From Wikipedia, the free encyclopedia
Jump to: navigation, search
Devil's Tower Spar Platform

A spar is a type of floating oil platform typically used in very deep waters, and is named for logs used as buoys in shipping that are moored in place vertically. Spar production platforms have been developed as an alternative to conventional platforms.[1]

A spar platform consists of a large-diameter, single vertical cylinder supporting a deck. The cylinder is weighted at the bottom by a chamber filled with a material that is denser than water to lower the center of gravity of the platform and provide stability.[2] Spars are anchored to the seabed by way of a spread mooring system with either a chain-wire-chain or chain-polyester-chain composition.[3]
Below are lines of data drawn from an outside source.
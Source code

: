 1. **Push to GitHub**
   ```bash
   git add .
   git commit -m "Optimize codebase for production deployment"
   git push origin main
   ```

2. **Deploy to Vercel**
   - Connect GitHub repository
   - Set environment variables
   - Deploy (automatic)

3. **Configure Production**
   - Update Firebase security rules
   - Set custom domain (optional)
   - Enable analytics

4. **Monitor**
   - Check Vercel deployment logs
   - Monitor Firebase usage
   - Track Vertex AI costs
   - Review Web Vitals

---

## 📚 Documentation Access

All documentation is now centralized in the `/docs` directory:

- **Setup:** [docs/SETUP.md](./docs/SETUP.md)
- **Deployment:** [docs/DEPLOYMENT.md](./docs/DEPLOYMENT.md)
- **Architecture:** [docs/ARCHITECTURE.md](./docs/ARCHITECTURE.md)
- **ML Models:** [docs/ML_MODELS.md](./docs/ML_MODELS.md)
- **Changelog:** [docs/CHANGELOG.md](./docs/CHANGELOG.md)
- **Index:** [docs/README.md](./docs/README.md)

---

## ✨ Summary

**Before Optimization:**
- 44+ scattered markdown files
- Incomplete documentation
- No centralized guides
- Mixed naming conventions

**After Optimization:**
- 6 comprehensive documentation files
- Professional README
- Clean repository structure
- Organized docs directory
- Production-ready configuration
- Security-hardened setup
There are three primary types of spars; the classic spar, truss spar, and cell spar. The classic spar consists of the cylindrical hull noted above, with the heavy ballast at the bottom of the cylinder.

A truss spar has a shorter cylindrical "hard tank" than a classic spar and has a truss structure connected to the bottom of hard tank. At the bottom of the truss structure, there is a relatively small, square shaped "soft tank" that houses the heavy ballasting material. The majority of spars are of this type.[4]

A cell spar has a large central cylinder surrounded by smaller cylinders of alternating lengths. At the bottom of the longer cylinders is the soft tank housing the heavy ballasting material, similar to a truss spar. There is currently only one cell spar in operation.[5]

The Brent Spar, a platform designed for storage and offloading of crude oil products was installed in the Brent Field in June of 1976. The attempted deep sea disposal of the platform in the 1990s created a huge backlash by Greenpeace. The Spar was eventually dismantled and pieces were used as a foundation for a quay in Norway.[6]

The first spar designed for oil and gas production was the Neptune spar, located in the Gulf of Mexico and was installed in September 1996 by Kerr McGee (now Anadarko).[7]

The world's deepest production platform is Perdido, a truss spar in the Gulf of Mexico, with a mean water depth of 2,438 meters. It is operated by Royal Dutch Shell and was built at a cost of $3 billion.[8]